┌─ Material for the task

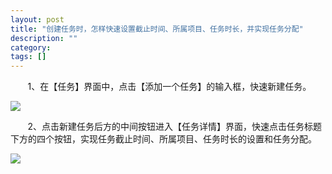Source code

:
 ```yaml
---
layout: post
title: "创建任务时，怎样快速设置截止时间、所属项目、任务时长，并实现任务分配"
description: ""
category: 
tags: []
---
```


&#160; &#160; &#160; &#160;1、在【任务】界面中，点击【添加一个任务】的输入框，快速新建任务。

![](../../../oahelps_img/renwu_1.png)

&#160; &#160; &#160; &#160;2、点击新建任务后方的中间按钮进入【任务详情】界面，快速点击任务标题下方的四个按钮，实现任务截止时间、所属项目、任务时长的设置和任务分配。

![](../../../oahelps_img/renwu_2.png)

└─
┌─ Material for the task

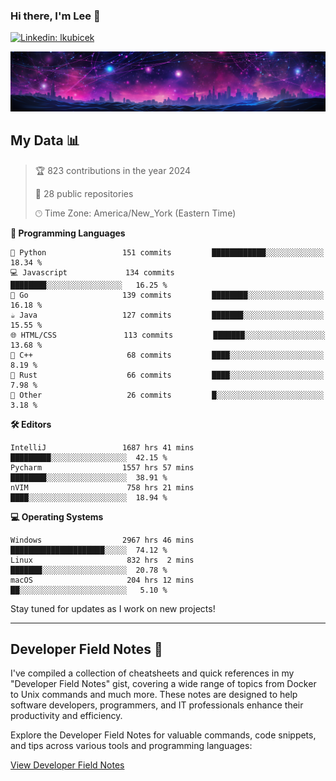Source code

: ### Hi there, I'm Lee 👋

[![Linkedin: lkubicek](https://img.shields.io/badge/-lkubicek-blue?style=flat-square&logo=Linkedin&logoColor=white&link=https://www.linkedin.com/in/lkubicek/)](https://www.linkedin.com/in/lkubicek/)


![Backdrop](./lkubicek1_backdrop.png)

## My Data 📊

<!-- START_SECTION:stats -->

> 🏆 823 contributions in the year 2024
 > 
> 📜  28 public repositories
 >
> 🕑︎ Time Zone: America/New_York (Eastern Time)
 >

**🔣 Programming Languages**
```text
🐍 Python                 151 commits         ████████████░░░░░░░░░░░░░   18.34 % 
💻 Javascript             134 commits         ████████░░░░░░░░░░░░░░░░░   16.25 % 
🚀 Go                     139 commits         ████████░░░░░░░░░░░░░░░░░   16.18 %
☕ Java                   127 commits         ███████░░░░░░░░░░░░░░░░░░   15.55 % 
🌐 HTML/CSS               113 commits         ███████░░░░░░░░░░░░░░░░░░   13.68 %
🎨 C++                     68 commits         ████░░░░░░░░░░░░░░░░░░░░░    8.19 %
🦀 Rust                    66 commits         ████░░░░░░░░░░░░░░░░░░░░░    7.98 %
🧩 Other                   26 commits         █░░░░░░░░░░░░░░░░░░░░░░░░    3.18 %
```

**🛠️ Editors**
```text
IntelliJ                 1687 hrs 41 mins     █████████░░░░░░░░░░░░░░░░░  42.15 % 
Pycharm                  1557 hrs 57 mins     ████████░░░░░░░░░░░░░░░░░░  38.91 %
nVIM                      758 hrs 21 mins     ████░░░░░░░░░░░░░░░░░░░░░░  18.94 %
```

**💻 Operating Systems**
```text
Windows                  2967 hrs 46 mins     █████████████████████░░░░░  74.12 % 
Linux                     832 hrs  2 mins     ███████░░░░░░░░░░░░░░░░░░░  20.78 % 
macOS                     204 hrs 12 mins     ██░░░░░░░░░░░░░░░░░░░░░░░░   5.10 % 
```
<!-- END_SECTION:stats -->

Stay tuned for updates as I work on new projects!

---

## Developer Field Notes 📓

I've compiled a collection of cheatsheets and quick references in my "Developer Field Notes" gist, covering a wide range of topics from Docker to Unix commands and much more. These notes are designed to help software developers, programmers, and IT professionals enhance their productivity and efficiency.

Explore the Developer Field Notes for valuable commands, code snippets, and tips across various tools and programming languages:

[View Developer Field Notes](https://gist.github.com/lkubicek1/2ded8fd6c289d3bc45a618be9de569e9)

└─
┌─ Material for the task

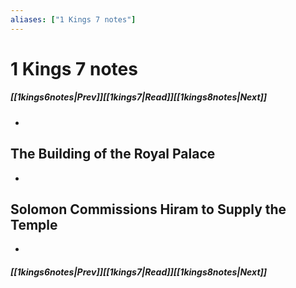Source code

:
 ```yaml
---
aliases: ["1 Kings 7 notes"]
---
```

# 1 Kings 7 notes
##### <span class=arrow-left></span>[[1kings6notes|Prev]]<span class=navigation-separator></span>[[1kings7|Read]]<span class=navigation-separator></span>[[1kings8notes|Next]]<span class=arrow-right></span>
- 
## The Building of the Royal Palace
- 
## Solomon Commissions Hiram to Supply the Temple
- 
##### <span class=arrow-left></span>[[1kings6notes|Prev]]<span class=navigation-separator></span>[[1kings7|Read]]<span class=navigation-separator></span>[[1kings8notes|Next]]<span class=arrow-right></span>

└─

Note each line above that contains "stats" and copy it out.

--- Exercise response ---
<!-- START_SECTION:stats -->
<!-- END_SECTION:stats -->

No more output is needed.